# Directions
Scan the data beneath this task and copy each line that includes "cube".

##### Data for review

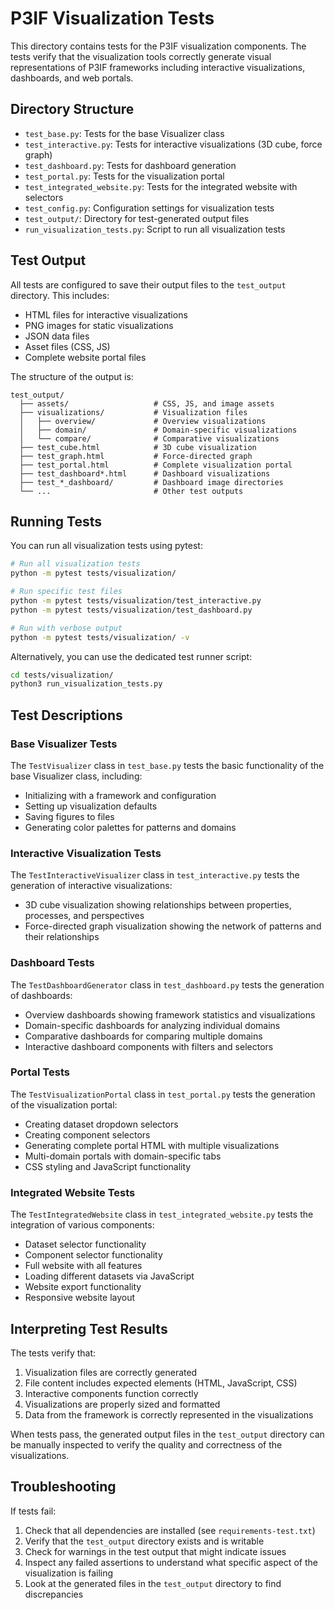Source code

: # P3IF Visualization Tests

This directory contains tests for the P3IF visualization components. The tests verify that the visualization tools correctly generate visual representations of P3IF frameworks including interactive visualizations, dashboards, and web portals.

## Directory Structure

- `test_base.py`: Tests for the base Visualizer class
- `test_interactive.py`: Tests for interactive visualizations (3D cube, force graph)
- `test_dashboard.py`: Tests for dashboard generation 
- `test_portal.py`: Tests for the visualization portal
- `test_integrated_website.py`: Tests for the integrated website with selectors
- `test_config.py`: Configuration settings for visualization tests
- `test_output/`: Directory for test-generated output files
- `run_visualization_tests.py`: Script to run all visualization tests

## Test Output

All tests are configured to save their output files to the `test_output` directory. This includes:

- HTML files for interactive visualizations
- PNG images for static visualizations
- JSON data files
- Asset files (CSS, JS)
- Complete website portal files

The structure of the output is:

```
test_output/
  ├── assets/                   # CSS, JS, and image assets
  ├── visualizations/           # Visualization files
  │   ├── overview/             # Overview visualizations
  │   ├── domain/               # Domain-specific visualizations
  │   └── compare/              # Comparative visualizations
  ├── test_cube.html            # 3D cube visualization
  ├── test_graph.html           # Force-directed graph
  ├── test_portal.html          # Complete visualization portal
  ├── test_dashboard*.html      # Dashboard visualizations
  ├── test_*_dashboard/         # Dashboard image directories
  └── ...                       # Other test outputs
```

## Running Tests

You can run all visualization tests using pytest:

```bash
# Run all visualization tests
python -m pytest tests/visualization/

# Run specific test files
python -m pytest tests/visualization/test_interactive.py
python -m pytest tests/visualization/test_dashboard.py

# Run with verbose output
python -m pytest tests/visualization/ -v
```

Alternatively, you can use the dedicated test runner script:

```bash
cd tests/visualization/
python3 run_visualization_tests.py
```

## Test Descriptions

### Base Visualizer Tests

The `TestVisualizer` class in `test_base.py` tests the basic functionality of the base Visualizer class, including:

- Initializing with a framework and configuration
- Setting up visualization defaults
- Saving figures to files
- Generating color palettes for patterns and domains

### Interactive Visualization Tests

The `TestInteractiveVisualizer` class in `test_interactive.py` tests the generation of interactive visualizations:

- 3D cube visualization showing relationships between properties, processes, and perspectives
- Force-directed graph visualization showing the network of patterns and their relationships

### Dashboard Tests

The `TestDashboardGenerator` class in `test_dashboard.py` tests the generation of dashboards:

- Overview dashboards showing framework statistics and visualizations
- Domain-specific dashboards for analyzing individual domains
- Comparative dashboards for comparing multiple domains
- Interactive dashboard components with filters and selectors

### Portal Tests

The `TestVisualizationPortal` class in `test_portal.py` tests the generation of the visualization portal:

- Creating dataset dropdown selectors
- Creating component selectors
- Generating complete portal HTML with multiple visualizations
- Multi-domain portals with domain-specific tabs
- CSS styling and JavaScript functionality

### Integrated Website Tests

The `TestIntegratedWebsite` class in `test_integrated_website.py` tests the integration of various components:

- Dataset selector functionality
- Component selector functionality
- Full website with all features
- Loading different datasets via JavaScript
- Website export functionality
- Responsive website layout

## Interpreting Test Results

The tests verify that:

1. Visualization files are correctly generated
2. File content includes expected elements (HTML, JavaScript, CSS)
3. Interactive components function correctly
4. Visualizations are properly sized and formatted
5. Data from the framework is correctly represented in the visualizations

When tests pass, the generated output files in the `test_output` directory can be manually inspected to verify the quality and correctness of the visualizations.

## Troubleshooting

If tests fail:

1. Check that all dependencies are installed (see `requirements-test.txt`)
2. Verify that the `test_output` directory exists and is writable
3. Check for warnings in the test output that might indicate issues
4. Inspect any failed assertions to understand what specific aspect of the visualization is failing
5. Look at the generated files in the `test_output` directory to find discrepancies 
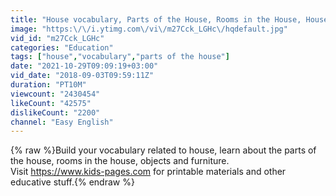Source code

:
 ```yaml
---
title: "House vocabulary, Parts of the House, Rooms in the House, House Objects and Furniture"
image: "https:\/\/i.ytimg.com\/vi\/m27Cck_LGHc\/hqdefault.jpg"
vid_id: "m27Cck_LGHc"
categories: "Education"
tags: ["house","vocabulary","parts of the house"]
date: "2021-10-29T09:09:19+03:00"
vid_date: "2018-09-03T09:59:11Z"
duration: "PT10M"
viewcount: "2430454"
likeCount: "42575"
dislikeCount: "2200"
channel: "Easy English"
---
```

{% raw %}Build your vocabulary related to house, learn about the parts of the house, rooms in the house, objects and furniture.<br />Visit <a rel="nofollow" target="blank" href="https://www.kids-pages.com">https://www.kids-pages.com</a> for printable materials and other educative stuff.{% endraw %}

##########

# Result of the task
- `test_interactive.py`: Tests for interactive visualizations (3D cube, force graph)
  ├── test_cube.html            # 3D cube visualization
- 3D cube visualization showing relationships between properties, processes, and perspectives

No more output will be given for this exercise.